An exact copy of every entry is required, without the pictures.

[Records for the exercise Boundary: Start]

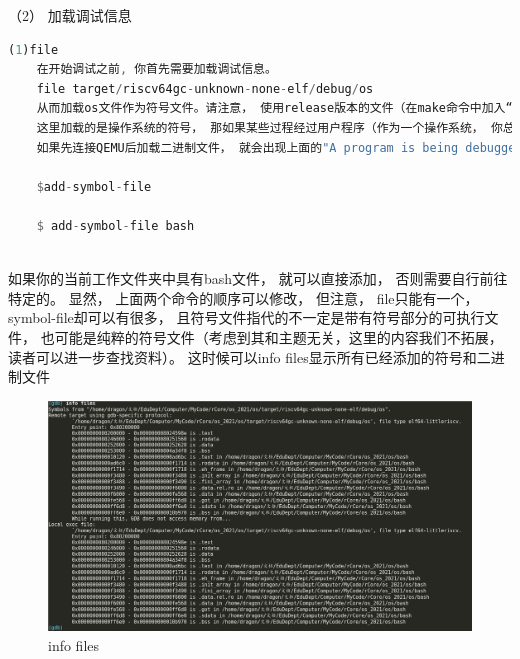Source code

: （2） 加载调试信息

\begin{lstlisting}[language={Rust}, label={code:forktest},
	caption={forktest.rs}]
	(1)file
	在开始调试之前, 你首先需要加载调试信息。
	file target/riscv64gc-unknown-none-elf/debug/os
	从而加载os文件作为符号文件。请注意， 使用release版本的文件（在make命令中加入“MODE=release”得到）往往不带有任何的调试信息， 不适合用于debug， 但也不尽然： 你可以对着汇编语言调试。 当然， 就算使用了带有符号文件的版本，这种体验你总会遇到的， 因为操作系统总是要涉及某些底层。
	这里加载的是操作系统的符号， 那如果某些过程经过用户程序（作为一个操作系统， 你总会遇到这种问题）， 如何添加用户程序的代码？这就要用到一下一个命令了。
	如果先连接QEMU后加载二进制文件， 就会出现上面的"A program is being debugged already."提示，当然这并不影响使用。
	
	$add-symbol-file
	
	$ add-symbol-file bash
	
\end{lstlisting}

如果你的当前工作文件夹中具有bash文件， 就可以直接添加， 否则需要自行前往特定的。 显然， 上面两个命令的顺序可以修改， 但注意， file只能有一个， symbol-file却可以有很多， 且符号文件指代的不一定是带有符号部分的可执行文件， 也可能是纯粹的符号文件（考虑到其和主题无关，这里的内容我们不拓展，读者可以进一步查找资料）。 这时候可以info files显示所有已经添加的符号和二进制文件

\begin{figure}[htb]
\centering
\includegraphics[width=\textwidth]{figures/02-02-info files.png}
\caption{
	info files
}
\label{fig:info files}
\end{figure}

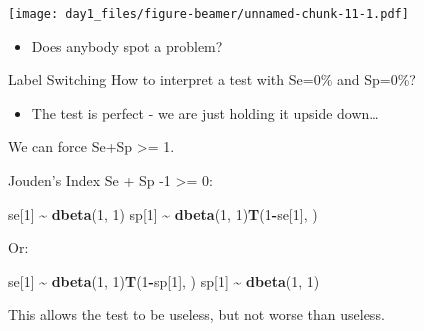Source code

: \documentclass[
  ignorenonframetext,
]{beamer}
\newenvironment{Shaded}{\begin{snugshade}}{\end{snugshade}}
\newcommand{\DecValTok}[1]{\textcolor[rgb]{0.00,0.00,0.81}{#1}}
\newcommand{\FunctionTok}[1]{\textcolor[rgb]{0.13,0.29,0.53}{\textbf{#1}}}
\newcommand{\NormalTok}[1]{#1}
\newcommand{\SpecialCharTok}[1]{\textcolor[rgb]{0.81,0.36,0.00}{\textbf{#1}}}
\providecommand{\tightlist}{%
  \setlength{\itemsep}{0pt}\setlength{\parskip}{0pt}}
\begin{document}
\begin{frame}
\scriptsize\texttt{[image: day1\_files/figure-beamer/unnamed-chunk-11-1.pdf]}
\normalsize
\end{frame}

\begin{frame}
\begin{itemize}
\tightlist
\item
  Does anybody spot a problem?
\end{itemize}
\end{frame}

\begin{frame}[fragile]
\begin{block}{Label Switching}
\protect\hypertarget{label-switching}{}
How to interpret a test with Se=0\% and Sp=0\%?

\begin{itemize}
\tightlist
\item
  The test is perfect - we are just holding it upside down\ldots{}
\end{itemize}

We can force Se+Sp \textgreater= 1.

Jouden's Index Se + Sp -1 \textgreater= 0:

\scriptsize

\begin{Shaded}
\begin{Highlighting}[]
\NormalTok{  se[}\DecValTok{1}\NormalTok{] }\SpecialCharTok{\textasciitilde{}} \FunctionTok{dbeta}\NormalTok{(}\DecValTok{1}\NormalTok{, }\DecValTok{1}\NormalTok{)}
\NormalTok{  sp[}\DecValTok{1}\NormalTok{] }\SpecialCharTok{\textasciitilde{}} \FunctionTok{dbeta}\NormalTok{(}\DecValTok{1}\NormalTok{, }\DecValTok{1}\NormalTok{)}\FunctionTok{T}\NormalTok{(}\DecValTok{1}\SpecialCharTok{{-}}\NormalTok{se[}\DecValTok{1}\NormalTok{], )}
\end{Highlighting}
\end{Shaded}

\normalsize

Or:

\scriptsize

\begin{Shaded}
\begin{Highlighting}[]
\NormalTok{  se[}\DecValTok{1}\NormalTok{] }\SpecialCharTok{\textasciitilde{}} \FunctionTok{dbeta}\NormalTok{(}\DecValTok{1}\NormalTok{, }\DecValTok{1}\NormalTok{)}\FunctionTok{T}\NormalTok{(}\DecValTok{1}\SpecialCharTok{{-}}\NormalTok{sp[}\DecValTok{1}\NormalTok{], )}
\NormalTok{  sp[}\DecValTok{1}\NormalTok{] }\SpecialCharTok{\textasciitilde{}} \FunctionTok{dbeta}\NormalTok{(}\DecValTok{1}\NormalTok{, }\DecValTok{1}\NormalTok{)}
\end{Highlighting}
\end{Shaded}

\normalsize

This allows the test to be useless, but not worse than useless.
\end{block}
\end{frame}
\end{document}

[Records for the exercise Boundary: End]

◆ Written answer:
Source code

: （2） 加载调试信息

\begin{lstlisting}[language={Rust}, label={code:forktest},
	caption={forktest.rs}]
	(1)file
	在开始调试之前, 你首先需要加载调试信息。
	file target/riscv64gc-unknown-none-elf/debug/os
	从而加载os文件作为符号文件。请注意， 使用release版本的文件（在make命令中加入“MODE=release”得到）往往不带有任何的调试信息， 不适合用于debug， 但也不尽然： 你可以对着汇编语言调试。 当然， 就算使用了带有符号文件的版本，这种体验你总会遇到的， 因为操作系统总是要涉及某些底层。
	这里加载的是操作系统的符号， 那如果某些过程经过用户程序（作为一个操作系统， 你总会遇到这种问题）， 如何添加用户程序的代码？这就要用到一下一个命令了。
	如果先连接QEMU后加载二进制文件， 就会出现上面的"A program is being debugged already."提示，当然这并不影响使用。
	
	$add-symbol-file
	
	$ add-symbol-file bash
	
\end{lstlisting}

如果你的当前工作文件夹中具有bash文件， 就可以直接添加， 否则需要自行前往特定的。 显然， 上面两个命令的顺序可以修改， 但注意， file只能有一个， symbol-file却可以有很多， 且符号文件指代的不一定是带有符号部分的可执行文件， 也可能是纯粹的符号文件（考虑到其和主题无关，这里的内容我们不拓展，读者可以进一步查找资料）。 这时候可以info files显示所有已经添加的符号和二进制文件

\begin{figure}[htb]
\centering
\includegraphics[width=\textwidth]{figures/02-02-info files.png}
\caption{
	info files
}
\label{fig:info files}
\end{figure}

Source code

: \documentclass[
  ignorenonframetext,
]{beamer}
\newenvironment{Shaded}{\begin{snugshade}}{\end{snugshade}}
\newcommand{\DecValTok}[1]{\textcolor[rgb]{0.00,0.00,0.81}{#1}}
\newcommand{\FunctionTok}[1]{\textcolor[rgb]{0.13,0.29,0.53}{\textbf{#1}}}
\newcommand{\NormalTok}[1]{#1}
\newcommand{\SpecialCharTok}[1]{\textcolor[rgb]{0.81,0.36,0.00}{\textbf{#1}}}
\providecommand{\tightlist}{%
  \setlength{\itemsep}{0pt}\setlength{\parskip}{0pt}}
\begin{document}
\begin{frame}
\scriptsize\texttt{[image: day1\_files/figure-beamer/unnamed-chunk-11-1.pdf]}
\normalsize
\end{frame}

\begin{frame}
\begin{itemize}
\tightlist
\item
  Does anybody spot a problem?
\end{itemize}
\end{frame}

\begin{frame}[fragile]
\begin{block}{Label Switching}
\protect\hypertarget{label-switching}{}
How to interpret a test with Se=0\% and Sp=0\%?

\begin{itemize}
\tightlist
\item
  The test is perfect - we are just holding it upside down\ldots{}
\end{itemize}

We can force Se+Sp \textgreater= 1.

Jouden's Index Se + Sp -1 \textgreater= 0:

\scriptsize

\begin{Shaded}
\begin{Highlighting}[]
\NormalTok{  se[}\DecValTok{1}\NormalTok{] }\SpecialCharTok{\textasciitilde{}} \FunctionTok{dbeta}\NormalTok{(}\DecValTok{1}\NormalTok{, }\DecValTok{1}\NormalTok{)}
\NormalTok{  sp[}\DecValTok{1}\NormalTok{] }\SpecialCharTok{\textasciitilde{}} \FunctionTok{dbeta}\NormalTok{(}\DecValTok{1}\NormalTok{, }\DecValTok{1}\NormalTok{)}\FunctionTok{T}\NormalTok{(}\DecValTok{1}\SpecialCharTok{{-}}\NormalTok{se[}\DecValTok{1}\NormalTok{], )}
\end{Highlighting}
\end{Shaded}

\normalsize

Or:

\scriptsize

\begin{Shaded}
\begin{Highlighting}[]
\NormalTok{  se[}\DecValTok{1}\NormalTok{] }\SpecialCharTok{\textasciitilde{}} \FunctionTok{dbeta}\NormalTok{(}\DecValTok{1}\NormalTok{, }\DecValTok{1}\NormalTok{)}\FunctionTok{T}\NormalTok{(}\DecValTok{1}\SpecialCharTok{{-}}\NormalTok{sp[}\DecValTok{1}\NormalTok{], )}
\NormalTok{  sp[}\DecValTok{1}\NormalTok{] }\SpecialCharTok{\textasciitilde{}} \FunctionTok{dbeta}\NormalTok{(}\DecValTok{1}\NormalTok{, }\DecValTok{1}\NormalTok{)}
\end{Highlighting}
\end{Shaded}

\normalsize

This allows the test to be useless, but not worse than useless.
\end{block}
\end{frame}
\end{document}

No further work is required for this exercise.